**Exercise:**
From the entries below, transcribe exactly the lines between the line holding "extend token lifetimes</span></span>" and the line holding "najdete v [části", inclusive; skip all other lines.

--- START ---

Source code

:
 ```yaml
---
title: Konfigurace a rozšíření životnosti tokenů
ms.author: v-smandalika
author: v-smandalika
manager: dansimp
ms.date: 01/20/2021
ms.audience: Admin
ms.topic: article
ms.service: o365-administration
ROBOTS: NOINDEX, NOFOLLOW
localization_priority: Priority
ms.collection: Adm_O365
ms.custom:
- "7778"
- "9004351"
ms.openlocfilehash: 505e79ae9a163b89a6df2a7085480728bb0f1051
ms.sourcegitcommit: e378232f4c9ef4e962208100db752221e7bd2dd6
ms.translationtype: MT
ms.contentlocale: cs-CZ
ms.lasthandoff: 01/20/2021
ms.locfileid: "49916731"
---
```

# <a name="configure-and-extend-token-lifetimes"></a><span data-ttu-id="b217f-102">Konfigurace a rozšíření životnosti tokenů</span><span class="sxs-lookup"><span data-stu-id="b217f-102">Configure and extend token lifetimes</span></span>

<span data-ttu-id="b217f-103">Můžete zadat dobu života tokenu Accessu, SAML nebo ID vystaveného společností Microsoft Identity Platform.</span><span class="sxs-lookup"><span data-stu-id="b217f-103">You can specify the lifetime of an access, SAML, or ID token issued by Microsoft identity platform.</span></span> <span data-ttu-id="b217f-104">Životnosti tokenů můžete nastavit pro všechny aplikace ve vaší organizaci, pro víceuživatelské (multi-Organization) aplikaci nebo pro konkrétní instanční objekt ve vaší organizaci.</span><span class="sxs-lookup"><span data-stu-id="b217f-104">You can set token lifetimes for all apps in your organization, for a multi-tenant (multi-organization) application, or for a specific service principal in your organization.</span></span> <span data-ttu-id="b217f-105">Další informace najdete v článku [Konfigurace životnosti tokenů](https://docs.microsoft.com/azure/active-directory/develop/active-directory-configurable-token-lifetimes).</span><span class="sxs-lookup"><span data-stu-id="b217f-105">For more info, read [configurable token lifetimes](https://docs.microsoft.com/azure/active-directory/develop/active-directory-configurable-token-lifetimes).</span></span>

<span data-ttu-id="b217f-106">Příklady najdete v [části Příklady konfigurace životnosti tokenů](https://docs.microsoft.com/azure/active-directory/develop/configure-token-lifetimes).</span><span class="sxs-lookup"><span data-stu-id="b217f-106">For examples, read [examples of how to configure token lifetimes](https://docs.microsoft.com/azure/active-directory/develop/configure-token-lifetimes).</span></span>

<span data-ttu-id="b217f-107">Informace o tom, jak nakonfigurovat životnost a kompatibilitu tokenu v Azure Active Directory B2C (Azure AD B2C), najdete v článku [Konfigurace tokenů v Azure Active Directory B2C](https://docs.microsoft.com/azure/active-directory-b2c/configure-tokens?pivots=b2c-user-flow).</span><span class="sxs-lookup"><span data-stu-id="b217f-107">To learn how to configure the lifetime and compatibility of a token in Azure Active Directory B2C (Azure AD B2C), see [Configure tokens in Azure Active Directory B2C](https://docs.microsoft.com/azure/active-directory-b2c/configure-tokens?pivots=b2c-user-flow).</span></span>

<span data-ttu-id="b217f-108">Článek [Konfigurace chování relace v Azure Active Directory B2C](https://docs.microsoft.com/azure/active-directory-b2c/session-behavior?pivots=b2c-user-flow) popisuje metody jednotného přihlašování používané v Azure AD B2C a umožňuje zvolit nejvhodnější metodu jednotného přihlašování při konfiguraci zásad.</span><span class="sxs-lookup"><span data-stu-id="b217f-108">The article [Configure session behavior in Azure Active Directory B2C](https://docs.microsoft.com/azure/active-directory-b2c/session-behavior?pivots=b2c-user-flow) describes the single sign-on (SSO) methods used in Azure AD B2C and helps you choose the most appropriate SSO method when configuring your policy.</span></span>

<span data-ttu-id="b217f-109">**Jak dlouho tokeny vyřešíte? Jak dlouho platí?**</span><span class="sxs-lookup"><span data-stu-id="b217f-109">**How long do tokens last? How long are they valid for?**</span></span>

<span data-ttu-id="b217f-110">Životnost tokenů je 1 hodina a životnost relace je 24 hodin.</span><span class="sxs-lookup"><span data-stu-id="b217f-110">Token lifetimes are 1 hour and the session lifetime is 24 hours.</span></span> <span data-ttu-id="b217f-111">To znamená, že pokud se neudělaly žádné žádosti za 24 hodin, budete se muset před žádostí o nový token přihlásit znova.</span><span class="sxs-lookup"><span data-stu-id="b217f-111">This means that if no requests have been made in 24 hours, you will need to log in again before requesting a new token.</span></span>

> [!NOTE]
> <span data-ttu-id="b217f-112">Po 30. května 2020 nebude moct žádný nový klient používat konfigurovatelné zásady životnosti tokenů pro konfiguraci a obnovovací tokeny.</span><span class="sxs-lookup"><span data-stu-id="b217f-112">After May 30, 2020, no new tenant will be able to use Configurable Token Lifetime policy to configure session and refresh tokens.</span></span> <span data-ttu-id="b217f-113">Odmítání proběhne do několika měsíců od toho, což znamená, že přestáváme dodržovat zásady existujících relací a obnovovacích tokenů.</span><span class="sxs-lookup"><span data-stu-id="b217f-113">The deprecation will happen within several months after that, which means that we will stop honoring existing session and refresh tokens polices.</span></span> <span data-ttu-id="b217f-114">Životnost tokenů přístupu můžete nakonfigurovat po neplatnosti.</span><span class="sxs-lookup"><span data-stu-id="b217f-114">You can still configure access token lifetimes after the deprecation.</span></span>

--- END ---

**Problem solution:**
# <a name="configure-and-extend-token-lifetimes"></a><span data-ttu-id="b217f-102">Konfigurace a rozšíření životnosti tokenů</span><span class="sxs-lookup"><span data-stu-id="b217f-102">Configure and extend token lifetimes</span></span>

<span data-ttu-id="b217f-103">Můžete zadat dobu života tokenu Accessu, SAML nebo ID vystaveného společností Microsoft Identity Platform.</span><span class="sxs-lookup"><span data-stu-id="b217f-103">You can specify the lifetime of an access, SAML, or ID token issued by Microsoft identity platform.</span></span> <span data-ttu-id="b217f-104">Životnosti tokenů můžete nastavit pro všechny aplikace ve vaší organizaci, pro víceuživatelské (multi-Organization) aplikaci nebo pro konkrétní instanční objekt ve vaší organizaci.</span><span class="sxs-lookup"><span data-stu-id="b217f-104">You can set token lifetimes for all apps in your organization, for a multi-tenant (multi-organization) application, or for a specific service principal in your organization.</span></span> <span data-ttu-id="b217f-105">Další informace najdete v článku [Konfigurace životnosti tokenů](https://docs.microsoft.com/azure/active-directory/develop/active-directory-configurable-token-lifetimes).</span><span class="sxs-lookup"><span data-stu-id="b217f-105">For more info, read [configurable token lifetimes](https://docs.microsoft.com/azure/active-directory/develop/active-directory-configurable-token-lifetimes).</span></span>

<span data-ttu-id="b217f-106">Příklady najdete v [části Příklady konfigurace životnosti tokenů](https://docs.microsoft.com/azure/active-directory/develop/configure-token-lifetimes).</span><span class="sxs-lookup"><span data-stu-id="b217f-106">For examples, read [examples of how to configure token lifetimes](https://docs.microsoft.com/azure/active-directory/develop/configure-token-lifetimes).</span></span>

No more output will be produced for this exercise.